__WORK TO COMPLETE__. Using the data below, copy each line that includes the word "rows".
=====
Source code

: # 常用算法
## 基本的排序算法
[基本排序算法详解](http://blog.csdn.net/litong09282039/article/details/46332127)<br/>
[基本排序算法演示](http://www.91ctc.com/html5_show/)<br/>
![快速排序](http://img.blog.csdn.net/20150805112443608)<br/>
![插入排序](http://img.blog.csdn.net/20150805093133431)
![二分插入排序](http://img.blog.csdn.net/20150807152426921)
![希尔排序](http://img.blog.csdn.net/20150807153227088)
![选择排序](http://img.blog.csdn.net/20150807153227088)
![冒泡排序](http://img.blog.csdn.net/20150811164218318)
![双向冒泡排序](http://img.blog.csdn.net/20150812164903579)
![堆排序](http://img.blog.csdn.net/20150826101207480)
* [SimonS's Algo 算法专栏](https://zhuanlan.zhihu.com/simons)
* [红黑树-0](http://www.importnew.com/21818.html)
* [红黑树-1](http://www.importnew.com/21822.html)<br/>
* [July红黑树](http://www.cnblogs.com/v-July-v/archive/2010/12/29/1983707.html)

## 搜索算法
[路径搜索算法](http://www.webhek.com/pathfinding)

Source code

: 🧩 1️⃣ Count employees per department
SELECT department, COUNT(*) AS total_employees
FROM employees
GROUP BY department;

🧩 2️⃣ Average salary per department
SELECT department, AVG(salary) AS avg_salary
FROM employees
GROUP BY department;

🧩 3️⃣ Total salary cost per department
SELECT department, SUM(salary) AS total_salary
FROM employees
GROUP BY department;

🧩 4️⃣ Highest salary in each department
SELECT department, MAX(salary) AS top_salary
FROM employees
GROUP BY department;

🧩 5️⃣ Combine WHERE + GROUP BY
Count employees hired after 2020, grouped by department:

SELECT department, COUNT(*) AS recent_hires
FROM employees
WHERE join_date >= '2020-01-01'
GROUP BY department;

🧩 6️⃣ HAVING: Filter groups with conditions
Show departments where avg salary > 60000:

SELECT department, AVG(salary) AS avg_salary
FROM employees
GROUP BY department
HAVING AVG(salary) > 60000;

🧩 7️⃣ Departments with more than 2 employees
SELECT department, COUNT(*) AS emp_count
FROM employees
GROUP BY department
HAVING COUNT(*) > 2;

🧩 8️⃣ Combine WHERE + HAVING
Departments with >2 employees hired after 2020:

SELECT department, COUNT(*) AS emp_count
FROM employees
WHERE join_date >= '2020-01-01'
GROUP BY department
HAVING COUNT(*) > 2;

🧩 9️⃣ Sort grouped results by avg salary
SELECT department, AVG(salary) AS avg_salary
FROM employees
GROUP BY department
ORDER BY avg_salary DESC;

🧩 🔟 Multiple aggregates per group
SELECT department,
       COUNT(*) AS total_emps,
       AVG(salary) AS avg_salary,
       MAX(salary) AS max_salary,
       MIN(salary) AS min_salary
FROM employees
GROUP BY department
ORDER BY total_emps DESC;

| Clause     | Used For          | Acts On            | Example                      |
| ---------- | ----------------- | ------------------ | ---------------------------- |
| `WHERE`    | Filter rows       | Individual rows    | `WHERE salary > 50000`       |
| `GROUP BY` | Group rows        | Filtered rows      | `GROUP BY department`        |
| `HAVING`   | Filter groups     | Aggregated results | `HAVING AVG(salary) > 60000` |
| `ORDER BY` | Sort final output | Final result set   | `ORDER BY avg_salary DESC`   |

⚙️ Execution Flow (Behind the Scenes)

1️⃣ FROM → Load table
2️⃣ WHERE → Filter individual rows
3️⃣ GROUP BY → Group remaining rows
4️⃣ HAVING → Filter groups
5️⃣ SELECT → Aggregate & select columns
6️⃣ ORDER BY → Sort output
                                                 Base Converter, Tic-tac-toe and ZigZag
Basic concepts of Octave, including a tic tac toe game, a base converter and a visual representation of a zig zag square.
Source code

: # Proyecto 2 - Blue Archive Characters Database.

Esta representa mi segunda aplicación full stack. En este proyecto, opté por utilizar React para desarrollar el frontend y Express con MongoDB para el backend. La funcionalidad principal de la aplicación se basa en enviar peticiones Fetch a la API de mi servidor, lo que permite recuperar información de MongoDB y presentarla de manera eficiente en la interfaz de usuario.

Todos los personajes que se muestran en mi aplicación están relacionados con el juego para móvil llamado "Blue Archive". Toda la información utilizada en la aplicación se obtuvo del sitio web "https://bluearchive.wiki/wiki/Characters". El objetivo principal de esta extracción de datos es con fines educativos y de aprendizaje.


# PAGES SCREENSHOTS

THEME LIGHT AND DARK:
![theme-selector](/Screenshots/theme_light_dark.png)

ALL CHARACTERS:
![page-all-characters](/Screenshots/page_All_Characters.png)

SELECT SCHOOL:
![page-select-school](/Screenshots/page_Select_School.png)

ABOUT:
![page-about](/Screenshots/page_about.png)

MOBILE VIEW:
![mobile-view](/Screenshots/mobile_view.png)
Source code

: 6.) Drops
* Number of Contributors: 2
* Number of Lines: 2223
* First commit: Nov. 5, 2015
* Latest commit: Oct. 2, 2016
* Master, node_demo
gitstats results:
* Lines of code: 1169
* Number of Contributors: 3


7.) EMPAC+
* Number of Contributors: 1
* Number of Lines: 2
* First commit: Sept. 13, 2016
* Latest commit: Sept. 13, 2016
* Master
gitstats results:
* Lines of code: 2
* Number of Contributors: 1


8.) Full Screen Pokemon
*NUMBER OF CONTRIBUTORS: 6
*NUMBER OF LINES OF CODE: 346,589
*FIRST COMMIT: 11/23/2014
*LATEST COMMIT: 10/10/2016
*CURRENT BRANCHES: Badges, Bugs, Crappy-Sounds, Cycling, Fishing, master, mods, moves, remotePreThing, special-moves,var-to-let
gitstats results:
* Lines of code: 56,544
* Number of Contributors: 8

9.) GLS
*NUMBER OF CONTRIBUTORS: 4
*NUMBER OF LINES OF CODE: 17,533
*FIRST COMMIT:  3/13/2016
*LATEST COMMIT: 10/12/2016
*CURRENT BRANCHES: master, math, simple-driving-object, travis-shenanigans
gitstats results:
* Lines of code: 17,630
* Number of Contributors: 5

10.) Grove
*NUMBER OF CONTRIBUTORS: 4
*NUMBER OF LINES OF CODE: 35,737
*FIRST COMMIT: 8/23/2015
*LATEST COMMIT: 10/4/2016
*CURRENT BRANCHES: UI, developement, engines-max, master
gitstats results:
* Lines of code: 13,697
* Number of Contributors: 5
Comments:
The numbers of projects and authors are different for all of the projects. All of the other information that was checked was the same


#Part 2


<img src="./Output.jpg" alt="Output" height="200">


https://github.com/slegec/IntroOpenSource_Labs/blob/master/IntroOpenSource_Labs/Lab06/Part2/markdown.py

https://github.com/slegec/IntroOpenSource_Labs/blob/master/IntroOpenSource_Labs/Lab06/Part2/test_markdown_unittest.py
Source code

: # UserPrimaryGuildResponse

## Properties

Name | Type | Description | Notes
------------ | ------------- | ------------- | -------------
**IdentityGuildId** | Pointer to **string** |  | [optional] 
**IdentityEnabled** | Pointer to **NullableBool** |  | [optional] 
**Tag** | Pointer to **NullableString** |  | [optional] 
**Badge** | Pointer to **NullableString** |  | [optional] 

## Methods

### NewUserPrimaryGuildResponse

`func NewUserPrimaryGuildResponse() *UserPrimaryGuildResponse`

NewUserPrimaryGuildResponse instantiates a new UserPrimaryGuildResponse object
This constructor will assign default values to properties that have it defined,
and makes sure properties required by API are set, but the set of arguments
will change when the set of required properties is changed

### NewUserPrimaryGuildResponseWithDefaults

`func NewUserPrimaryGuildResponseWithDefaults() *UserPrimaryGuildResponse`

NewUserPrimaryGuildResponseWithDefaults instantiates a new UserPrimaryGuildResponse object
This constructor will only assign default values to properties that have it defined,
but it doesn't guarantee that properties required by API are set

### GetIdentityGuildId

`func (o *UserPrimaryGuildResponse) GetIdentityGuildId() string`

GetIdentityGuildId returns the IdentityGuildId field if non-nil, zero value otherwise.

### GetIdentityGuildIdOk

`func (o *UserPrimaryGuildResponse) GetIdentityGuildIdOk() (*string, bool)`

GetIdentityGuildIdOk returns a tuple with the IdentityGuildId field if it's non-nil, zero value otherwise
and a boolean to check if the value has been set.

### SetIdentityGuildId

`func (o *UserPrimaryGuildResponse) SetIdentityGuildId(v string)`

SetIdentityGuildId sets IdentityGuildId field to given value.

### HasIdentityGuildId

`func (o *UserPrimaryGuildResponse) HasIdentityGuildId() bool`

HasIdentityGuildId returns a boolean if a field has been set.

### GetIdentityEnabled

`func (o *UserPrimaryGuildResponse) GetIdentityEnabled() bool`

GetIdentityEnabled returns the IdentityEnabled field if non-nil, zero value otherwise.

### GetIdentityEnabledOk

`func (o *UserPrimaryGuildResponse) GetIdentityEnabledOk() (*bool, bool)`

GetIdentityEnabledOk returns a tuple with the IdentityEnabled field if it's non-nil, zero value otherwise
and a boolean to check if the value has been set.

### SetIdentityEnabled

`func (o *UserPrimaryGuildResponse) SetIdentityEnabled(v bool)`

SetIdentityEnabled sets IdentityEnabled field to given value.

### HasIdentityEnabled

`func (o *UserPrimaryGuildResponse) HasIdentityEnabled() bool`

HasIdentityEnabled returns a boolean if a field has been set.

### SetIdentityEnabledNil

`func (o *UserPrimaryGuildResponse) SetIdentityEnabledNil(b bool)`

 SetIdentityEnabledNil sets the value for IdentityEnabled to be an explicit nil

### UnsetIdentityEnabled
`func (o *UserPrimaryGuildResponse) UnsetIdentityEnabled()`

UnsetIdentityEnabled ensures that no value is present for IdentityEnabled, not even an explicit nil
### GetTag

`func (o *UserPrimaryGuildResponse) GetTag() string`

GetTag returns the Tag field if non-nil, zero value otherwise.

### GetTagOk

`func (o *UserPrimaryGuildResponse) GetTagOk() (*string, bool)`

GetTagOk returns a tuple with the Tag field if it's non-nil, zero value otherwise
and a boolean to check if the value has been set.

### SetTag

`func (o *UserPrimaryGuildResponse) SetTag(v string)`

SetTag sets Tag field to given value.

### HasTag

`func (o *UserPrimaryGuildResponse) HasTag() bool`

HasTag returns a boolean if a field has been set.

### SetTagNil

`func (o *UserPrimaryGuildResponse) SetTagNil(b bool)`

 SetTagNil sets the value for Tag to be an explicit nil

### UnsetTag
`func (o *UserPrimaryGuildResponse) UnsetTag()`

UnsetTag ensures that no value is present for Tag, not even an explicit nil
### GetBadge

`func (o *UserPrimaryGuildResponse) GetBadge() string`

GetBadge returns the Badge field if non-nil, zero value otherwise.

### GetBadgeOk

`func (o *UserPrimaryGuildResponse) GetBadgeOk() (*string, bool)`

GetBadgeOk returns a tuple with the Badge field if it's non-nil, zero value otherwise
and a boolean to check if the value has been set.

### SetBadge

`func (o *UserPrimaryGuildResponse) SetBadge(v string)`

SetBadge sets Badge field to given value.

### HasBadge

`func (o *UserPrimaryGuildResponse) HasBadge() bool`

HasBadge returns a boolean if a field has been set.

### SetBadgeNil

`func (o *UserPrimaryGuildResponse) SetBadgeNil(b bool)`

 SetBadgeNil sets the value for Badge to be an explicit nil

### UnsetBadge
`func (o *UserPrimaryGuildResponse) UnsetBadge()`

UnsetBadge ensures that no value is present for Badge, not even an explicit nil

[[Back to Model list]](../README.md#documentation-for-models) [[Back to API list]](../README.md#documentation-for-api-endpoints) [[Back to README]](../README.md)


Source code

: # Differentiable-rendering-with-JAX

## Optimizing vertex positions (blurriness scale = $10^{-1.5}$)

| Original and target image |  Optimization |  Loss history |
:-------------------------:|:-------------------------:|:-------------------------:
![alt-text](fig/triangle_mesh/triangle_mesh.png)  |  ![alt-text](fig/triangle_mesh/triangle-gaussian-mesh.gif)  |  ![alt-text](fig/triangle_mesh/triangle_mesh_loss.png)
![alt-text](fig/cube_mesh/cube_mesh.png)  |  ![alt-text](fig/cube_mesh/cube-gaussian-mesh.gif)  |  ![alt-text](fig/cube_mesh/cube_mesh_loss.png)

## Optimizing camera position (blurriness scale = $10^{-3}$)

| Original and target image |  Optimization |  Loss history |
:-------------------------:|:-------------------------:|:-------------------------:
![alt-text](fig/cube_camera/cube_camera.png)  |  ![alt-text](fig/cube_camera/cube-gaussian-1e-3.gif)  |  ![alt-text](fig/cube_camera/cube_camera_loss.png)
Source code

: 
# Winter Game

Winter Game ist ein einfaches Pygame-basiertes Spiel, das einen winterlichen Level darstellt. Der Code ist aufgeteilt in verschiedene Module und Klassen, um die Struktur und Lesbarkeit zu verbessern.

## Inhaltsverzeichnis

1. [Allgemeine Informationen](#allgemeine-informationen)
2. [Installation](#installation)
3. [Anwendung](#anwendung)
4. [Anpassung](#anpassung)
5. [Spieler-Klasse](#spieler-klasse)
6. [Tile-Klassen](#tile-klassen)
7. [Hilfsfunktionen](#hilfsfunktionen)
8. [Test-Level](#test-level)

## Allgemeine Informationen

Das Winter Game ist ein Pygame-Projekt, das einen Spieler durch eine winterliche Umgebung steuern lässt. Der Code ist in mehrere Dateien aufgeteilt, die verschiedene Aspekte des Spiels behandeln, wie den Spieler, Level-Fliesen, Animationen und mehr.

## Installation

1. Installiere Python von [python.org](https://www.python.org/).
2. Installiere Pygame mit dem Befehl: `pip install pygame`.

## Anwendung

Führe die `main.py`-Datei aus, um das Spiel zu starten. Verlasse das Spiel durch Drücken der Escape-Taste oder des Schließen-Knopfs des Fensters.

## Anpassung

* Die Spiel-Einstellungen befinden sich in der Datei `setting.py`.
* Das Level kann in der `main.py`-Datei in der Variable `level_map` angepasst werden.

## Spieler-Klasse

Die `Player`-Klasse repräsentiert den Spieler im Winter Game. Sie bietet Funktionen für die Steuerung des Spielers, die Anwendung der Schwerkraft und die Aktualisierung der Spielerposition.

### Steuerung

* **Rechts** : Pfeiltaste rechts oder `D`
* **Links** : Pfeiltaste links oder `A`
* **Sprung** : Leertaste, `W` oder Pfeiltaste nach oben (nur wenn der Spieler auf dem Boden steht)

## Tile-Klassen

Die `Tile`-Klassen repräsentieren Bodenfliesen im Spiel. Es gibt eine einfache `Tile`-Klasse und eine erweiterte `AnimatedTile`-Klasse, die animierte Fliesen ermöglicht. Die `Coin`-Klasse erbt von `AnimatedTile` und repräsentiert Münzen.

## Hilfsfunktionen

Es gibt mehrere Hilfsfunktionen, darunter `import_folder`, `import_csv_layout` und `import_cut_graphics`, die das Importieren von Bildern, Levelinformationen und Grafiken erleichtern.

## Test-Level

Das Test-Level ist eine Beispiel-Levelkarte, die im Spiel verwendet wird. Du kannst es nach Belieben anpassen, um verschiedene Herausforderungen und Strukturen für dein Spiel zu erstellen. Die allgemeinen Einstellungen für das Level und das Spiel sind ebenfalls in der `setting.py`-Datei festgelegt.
=====
__RESPONSE__.
| `WHERE`    | Filter rows       | Individual rows    | `WHERE salary > 50000`       |
| `GROUP BY` | Group rows        | Filtered rows      | `GROUP BY department`        |
2️⃣ WHERE → Filter individual rows
3️⃣ GROUP BY → Group remaining rows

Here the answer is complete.